==== DATASET RECORDS

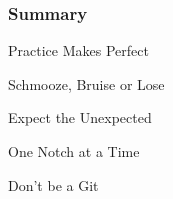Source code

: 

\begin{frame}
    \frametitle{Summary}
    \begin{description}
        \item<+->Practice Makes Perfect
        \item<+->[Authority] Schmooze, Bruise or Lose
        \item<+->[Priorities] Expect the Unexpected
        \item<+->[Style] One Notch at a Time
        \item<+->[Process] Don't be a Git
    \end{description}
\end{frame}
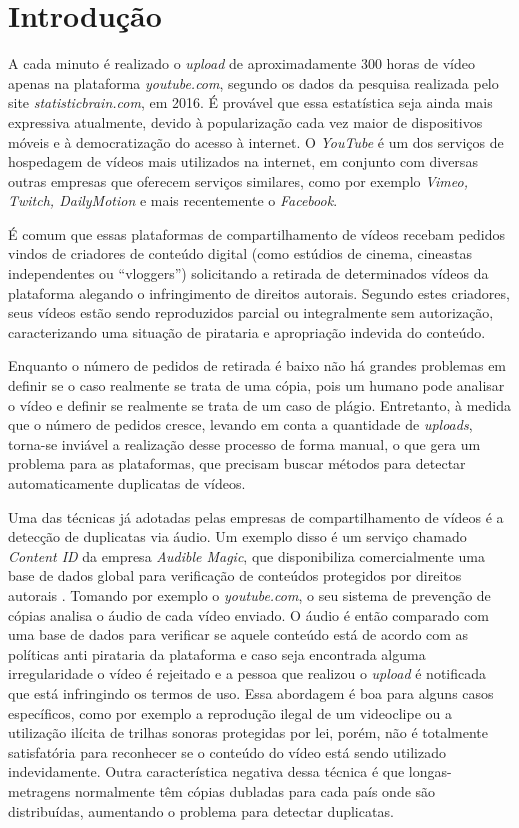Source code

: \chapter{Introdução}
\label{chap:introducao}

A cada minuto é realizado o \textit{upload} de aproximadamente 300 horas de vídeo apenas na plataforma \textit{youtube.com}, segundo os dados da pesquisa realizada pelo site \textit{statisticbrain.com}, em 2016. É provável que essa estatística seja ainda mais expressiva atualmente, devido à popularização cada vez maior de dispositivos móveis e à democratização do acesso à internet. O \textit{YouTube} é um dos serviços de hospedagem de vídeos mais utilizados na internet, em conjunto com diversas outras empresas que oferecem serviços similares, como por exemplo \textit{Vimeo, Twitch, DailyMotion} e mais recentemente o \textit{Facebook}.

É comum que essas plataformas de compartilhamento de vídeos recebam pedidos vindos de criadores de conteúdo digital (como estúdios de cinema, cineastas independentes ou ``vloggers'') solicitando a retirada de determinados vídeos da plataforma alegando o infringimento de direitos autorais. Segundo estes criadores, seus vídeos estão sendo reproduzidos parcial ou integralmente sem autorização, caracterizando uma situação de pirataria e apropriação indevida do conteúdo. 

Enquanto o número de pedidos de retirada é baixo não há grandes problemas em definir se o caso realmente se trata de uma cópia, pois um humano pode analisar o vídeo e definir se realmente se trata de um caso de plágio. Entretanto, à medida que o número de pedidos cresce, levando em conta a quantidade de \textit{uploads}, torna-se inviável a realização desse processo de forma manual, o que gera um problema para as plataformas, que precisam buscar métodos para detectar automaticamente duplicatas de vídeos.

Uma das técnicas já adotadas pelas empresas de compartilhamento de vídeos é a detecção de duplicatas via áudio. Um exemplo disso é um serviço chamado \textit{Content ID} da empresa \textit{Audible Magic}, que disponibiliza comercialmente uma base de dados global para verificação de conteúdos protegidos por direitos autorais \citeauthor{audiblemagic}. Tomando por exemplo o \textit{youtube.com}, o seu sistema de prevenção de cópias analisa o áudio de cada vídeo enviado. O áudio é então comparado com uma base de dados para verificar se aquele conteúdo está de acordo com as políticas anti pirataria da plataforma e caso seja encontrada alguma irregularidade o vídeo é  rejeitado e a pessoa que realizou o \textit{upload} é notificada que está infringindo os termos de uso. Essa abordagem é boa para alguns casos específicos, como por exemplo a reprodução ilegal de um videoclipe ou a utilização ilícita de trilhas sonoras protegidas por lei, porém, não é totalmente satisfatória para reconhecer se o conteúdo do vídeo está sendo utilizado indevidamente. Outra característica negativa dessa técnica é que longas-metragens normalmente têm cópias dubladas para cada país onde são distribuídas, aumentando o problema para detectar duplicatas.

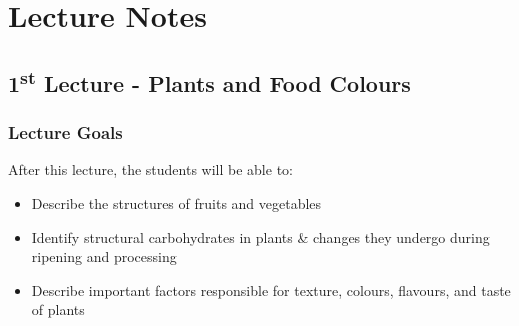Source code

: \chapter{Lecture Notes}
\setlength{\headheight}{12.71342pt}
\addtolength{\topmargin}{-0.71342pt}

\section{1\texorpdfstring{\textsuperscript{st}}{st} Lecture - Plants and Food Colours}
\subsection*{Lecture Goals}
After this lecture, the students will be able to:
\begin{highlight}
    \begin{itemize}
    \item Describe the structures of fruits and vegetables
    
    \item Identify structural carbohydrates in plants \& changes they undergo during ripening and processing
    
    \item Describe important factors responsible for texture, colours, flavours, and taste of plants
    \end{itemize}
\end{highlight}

========

PROBLEM - Whenever a line in the entries above includes the word "plataformas", pull that line out.

ANSWER FOR THIS EXERCISE -
É comum que essas plataformas de compartilhamento de vídeos recebam pedidos vindos de criadores de conteúdo digital (como estúdios de cinema, cineastas independentes ou ``vloggers'') solicitando a retirada de determinados vídeos da plataforma alegando o infringimento de direitos autorais. Segundo estes criadores, seus vídeos estão sendo reproduzidos parcial ou integralmente sem autorização, caracterizando uma situação de pirataria e apropriação indevida do conteúdo. 
Enquanto o número de pedidos de retirada é baixo não há grandes problemas em definir se o caso realmente se trata de uma cópia, pois um humano pode analisar o vídeo e definir se realmente se trata de um caso de plágio. Entretanto, à medida que o número de pedidos cresce, levando em conta a quantidade de \textit{uploads}, torna-se inviável a realização desse processo de forma manual, o que gera um problema para as plataformas, que precisam buscar métodos para detectar automaticamente duplicatas de vídeos.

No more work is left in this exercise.